Would you retype every entry that follows without altering a word?

____ Dataset extract

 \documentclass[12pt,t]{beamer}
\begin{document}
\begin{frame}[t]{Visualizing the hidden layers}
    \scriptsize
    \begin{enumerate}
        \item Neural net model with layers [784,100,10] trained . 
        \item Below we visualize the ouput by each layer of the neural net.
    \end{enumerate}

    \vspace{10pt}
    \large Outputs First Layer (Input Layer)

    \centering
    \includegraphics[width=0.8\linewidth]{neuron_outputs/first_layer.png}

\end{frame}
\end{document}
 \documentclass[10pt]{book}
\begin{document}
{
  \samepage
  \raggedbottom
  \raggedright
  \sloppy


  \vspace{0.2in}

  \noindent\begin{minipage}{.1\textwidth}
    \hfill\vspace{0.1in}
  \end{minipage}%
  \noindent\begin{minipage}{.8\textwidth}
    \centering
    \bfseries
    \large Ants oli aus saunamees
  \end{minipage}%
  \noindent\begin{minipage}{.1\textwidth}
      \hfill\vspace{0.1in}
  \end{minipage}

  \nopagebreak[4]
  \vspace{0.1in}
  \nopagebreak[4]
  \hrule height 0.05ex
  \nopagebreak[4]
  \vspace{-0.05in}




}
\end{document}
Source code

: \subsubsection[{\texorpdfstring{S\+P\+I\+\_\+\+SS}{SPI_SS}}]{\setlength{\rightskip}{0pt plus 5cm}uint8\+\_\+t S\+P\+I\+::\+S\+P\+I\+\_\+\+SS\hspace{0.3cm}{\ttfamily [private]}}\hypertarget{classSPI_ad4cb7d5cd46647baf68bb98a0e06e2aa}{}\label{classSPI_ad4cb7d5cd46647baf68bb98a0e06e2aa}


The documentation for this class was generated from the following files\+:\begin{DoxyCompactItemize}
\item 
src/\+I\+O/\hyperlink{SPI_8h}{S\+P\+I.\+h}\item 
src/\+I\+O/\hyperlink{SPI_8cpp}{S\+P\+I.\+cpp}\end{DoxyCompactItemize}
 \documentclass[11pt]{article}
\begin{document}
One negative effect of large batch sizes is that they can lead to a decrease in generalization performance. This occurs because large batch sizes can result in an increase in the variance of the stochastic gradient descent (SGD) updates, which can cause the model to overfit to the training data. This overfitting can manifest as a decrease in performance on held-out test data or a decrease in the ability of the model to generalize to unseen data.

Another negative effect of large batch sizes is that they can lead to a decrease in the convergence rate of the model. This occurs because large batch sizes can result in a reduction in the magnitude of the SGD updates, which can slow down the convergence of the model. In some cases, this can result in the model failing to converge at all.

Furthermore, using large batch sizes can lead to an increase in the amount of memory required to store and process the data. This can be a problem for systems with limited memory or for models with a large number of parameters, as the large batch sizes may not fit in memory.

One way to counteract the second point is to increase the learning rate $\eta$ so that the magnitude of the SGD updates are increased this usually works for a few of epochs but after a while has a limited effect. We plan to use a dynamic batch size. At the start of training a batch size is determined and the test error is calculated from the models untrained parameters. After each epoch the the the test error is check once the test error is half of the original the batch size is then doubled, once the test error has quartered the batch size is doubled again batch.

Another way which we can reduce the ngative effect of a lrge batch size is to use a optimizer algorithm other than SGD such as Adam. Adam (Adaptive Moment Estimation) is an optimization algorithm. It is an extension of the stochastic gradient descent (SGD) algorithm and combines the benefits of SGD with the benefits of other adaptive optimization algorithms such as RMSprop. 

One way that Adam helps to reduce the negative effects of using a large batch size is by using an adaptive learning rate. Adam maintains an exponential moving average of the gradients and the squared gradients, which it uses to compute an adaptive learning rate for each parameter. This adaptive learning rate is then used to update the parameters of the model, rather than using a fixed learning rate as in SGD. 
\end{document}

________

> [Solution]:
 \documentclass[12pt,t]{beamer}
\begin{document}
\begin{frame}[t]{Visualizing the hidden layers}
    \scriptsize
    \begin{enumerate}
        \item Neural net model with layers [784,100,10] trained . 
        \item Below we visualize the ouput by each layer of the neural net.
    \end{enumerate}

    \vspace{10pt}
    \large Outputs First Layer (Input Layer)

    \centering
    \includegraphics[width=0.8\linewidth]{neuron_outputs/first_layer.png}

\end{frame}
\end{document}
 \documentclass[10pt]{book}
\begin{document}
{
  \samepage
  \raggedbottom
  \raggedright
  \sloppy


  \vspace{0.2in}

  \noindent\begin{minipage}{.1\textwidth}
    \hfill\vspace{0.1in}
  \end{minipage}%
  \noindent\begin{minipage}{.8\textwidth}
    \centering
    \bfseries
    \large Ants oli aus saunamees
  \end{minipage}%
  \noindent\begin{minipage}{.1\textwidth}
      \hfill\vspace{0.1in}
  \end{minipage}

  \nopagebreak[4]
  \vspace{0.1in}
  \nopagebreak[4]
  \hrule height 0.05ex
  \nopagebreak[4]
  \vspace{-0.05in}




}
\end{document}
Source code

: \subsubsection[{\texorpdfstring{S\+P\+I\+\_\+\+SS}{SPI_SS}}]{\setlength{\rightskip}{0pt plus 5cm}uint8\+\_\+t S\+P\+I\+::\+S\+P\+I\+\_\+\+SS\hspace{0.3cm}{\ttfamily [private]}}\hypertarget{classSPI_ad4cb7d5cd46647baf68bb98a0e06e2aa}{}\label{classSPI_ad4cb7d5cd46647baf68bb98a0e06e2aa}


The documentation for this class was generated from the following files\+:\begin{DoxyCompactItemize}
\item 
src/\+I\+O/\hyperlink{SPI_8h}{S\+P\+I.\+h}\item 
src/\+I\+O/\hyperlink{SPI_8cpp}{S\+P\+I.\+cpp}\end{DoxyCompactItemize}
 \documentclass[11pt]{article}
\begin{document}
One negative effect of large batch sizes is that they can lead to a decrease in generalization performance. This occurs because large batch sizes can result in an increase in the variance of the stochastic gradient descent (SGD) updates, which can cause the model to overfit to the training data. This overfitting can manifest as a decrease in performance on held-out test data or a decrease in the ability of the model to generalize to unseen data.

Another negative effect of large batch sizes is that they can lead to a decrease in the convergence rate of the model. This occurs because large batch sizes can result in a reduction in the magnitude of the SGD updates, which can slow down the convergence of the model. In some cases, this can result in the model failing to converge at all.

Furthermore, using large batch sizes can lead to an increase in the amount of memory required to store and process the data. This can be a problem for systems with limited memory or for models with a large number of parameters, as the large batch sizes may not fit in memory.

One way to counteract the second point is to increase the learning rate $\eta$ so that the magnitude of the SGD updates are increased this usually works for a few of epochs but after a while has a limited effect. We plan to use a dynamic batch size. At the start of training a batch size is determined and the test error is calculated from the models untrained parameters. After each epoch the the the test error is check once the test error is half of the original the batch size is then doubled, once the test error has quartered the batch size is doubled again batch.

Another way which we can reduce the ngative effect of a lrge batch size is to use a optimizer algorithm other than SGD such as Adam. Adam (Adaptive Moment Estimation) is an optimization algorithm. It is an extension of the stochastic gradient descent (SGD) algorithm and combines the benefits of SGD with the benefits of other adaptive optimization algorithms such as RMSprop. 

One way that Adam helps to reduce the negative effects of using a large batch size is by using an adaptive learning rate. Adam maintains an exponential moving average of the gradients and the squared gradients, which it uses to compute an adaptive learning rate for each parameter. This adaptive learning rate is then used to update the parameters of the model, rather than using a fixed learning rate as in SGD. 
\end{document}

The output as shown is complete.